I say this because some of your symptoms can be seen with allergies. I know, because I also have finally been dx'd with a IgE wheat allergy as well as Celiac. If you have allergies, and not Celiac (apparently allergies can cause joint pain, fatigue, etc. as well), there is a chance they can be treated.

Have you had full allergy testing????

Maybe you're NOT having an autoimmune reaction, but a treatable IgE one. Of course, there are no promises, but it's something to look into, especially if you are known to have an allergic tendency (which you seem to).

In general, most people with food allergies must avoid those foods. However, some progressive doctors are using intradermal allergy shots for foods, which seem to provide relief and little risk for reaction. Benedryl can be used for a severe reaction.

Doll there really is no doubt that I am celiac/gluten intolerant. For one thing I have had DH since childhood when it was misdiagnosed as poison ivy. Of course the doctors couldn't answer why I had it all year long even with snow on the ground. Also my DS is not the natural son of my DH, although I suspect his natural father may have been celiac also. I have had allergy testing, in fact it was an allegist who finally was able to 'diagnose' through an elimination diet at which point I was sent to a GI to confirm.

The gene I carry for gluten intolerance is not common in the caucasian population and is found in many people who are by nature low or non gluten eaters. It is however showing to be associated with celiac in these peoples as their diets become more Americanized. In Japan for example it is now being recognized more with a celiac presentation whereas before it was mostly associated with a rare form of adult onset Type 1 diabetes. There is some research to support that this may eventually be labeled a celiac gene but for now it is considered a gluten intolerance gene.

I do have histamine reactions to soy - hives, congestion, joint pain (my first since becoming gluten free 5 years ago), and swelling of my intestines that I can actually feel. I also have some enviromental allergies, although much less since gluten-free, and my reaction from gluten is very different from my reaction to the substances that I have a true allergy to. I appretiate the heads up if this avenue had not already been explored it would be worth looking into.

[Guest Doll]

Hey, I know how miserable allergies are! Just thought I'd mention it! So do you have a wheat allergy or just Celiac? I'm wondering because I'm curious to know if Benadryl would help my severe reactions when I am CC'd. If you do have a wheat allergy, have you tried this????

[ravenwoodglass]

Hey, I know how miserable allergies are! Just thought I'd mention it! So do you have a wheat allergy or just Celiac? I'm wondering because I'm curious to know if Benadryl would help my severe reactions when I am CC'd. If you do have a wheat allergy, have you tried this????

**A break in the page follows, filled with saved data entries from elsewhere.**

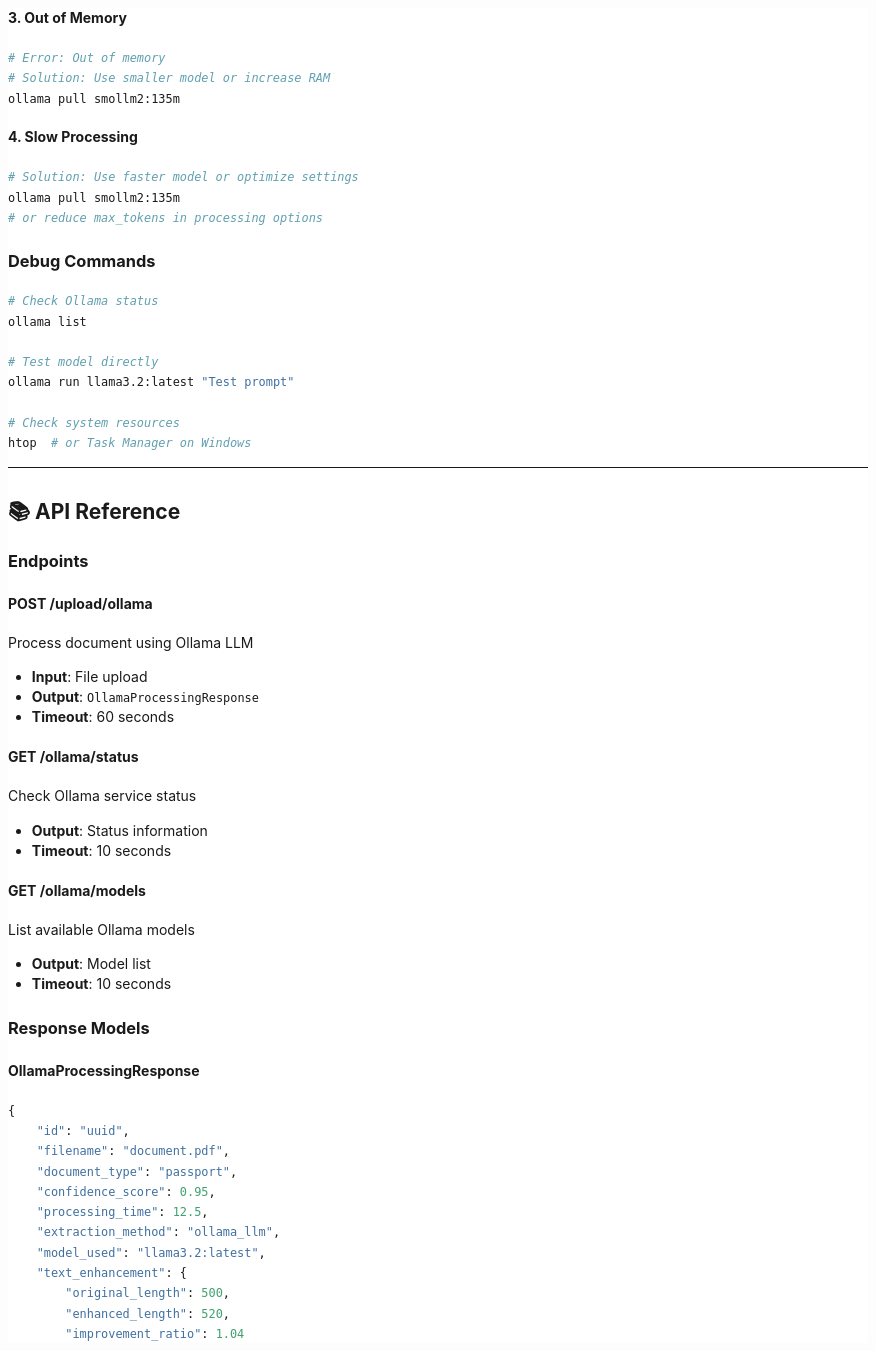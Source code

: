 #### **3. Out of Memory**
```bash
# Error: Out of memory
# Solution: Use smaller model or increase RAM
ollama pull smollm2:135m
```

#### **4. Slow Processing**
```bash
# Solution: Use faster model or optimize settings
ollama pull smollm2:135m
# or reduce max_tokens in processing options
```

### **Debug Commands**
```bash
# Check Ollama status
ollama list

# Test model directly
ollama run llama3.2:latest "Test prompt"

# Check system resources
htop  # or Task Manager on Windows
```

---

## 📚 **API Reference**

### **Endpoints**

#### **POST /upload/ollama**
Process document using Ollama LLM
- **Input**: File upload
- **Output**: `OllamaProcessingResponse`
- **Timeout**: 60 seconds

#### **GET /ollama/status**
Check Ollama service status
- **Output**: Status information
- **Timeout**: 10 seconds

#### **GET /ollama/models**
List available Ollama models
- **Output**: Model list
- **Timeout**: 10 seconds

### **Response Models**

#### **OllamaProcessingResponse**
```python
{
    "id": "uuid",
    "filename": "document.pdf",
    "document_type": "passport",
    "confidence_score": 0.95,
    "processing_time": 12.5,
    "extraction_method": "ollama_llm",
    "model_used": "llama3.2:latest",
    "text_enhancement": {
        "original_length": 500,
        "enhanced_length": 520,
        "improvement_ratio": 1.04
```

If you have an actual allergy in addition to the celiac benadryl (a for sure gluten-free brand) would help with the histamine part of the reaction. It would not help with the symptoms that are coming from the intolerance aspect but it would help with the allergy effects. Histamines also make most people sleepy, if you like many of us get a 'speed' effect after a glutening that could also help you to sleep. If you are also allergic it wouldn't hurt to try it when you get glutened but I would try it when I did not have classes the next day, if you haven't used it before. Some people may have a bit of a 'hangover' from it, ie some residual sleepiness, so you would not want to use it for the first time when you have something important to do the next day. Also be sure not to drive while taking it until you know how your body reacts.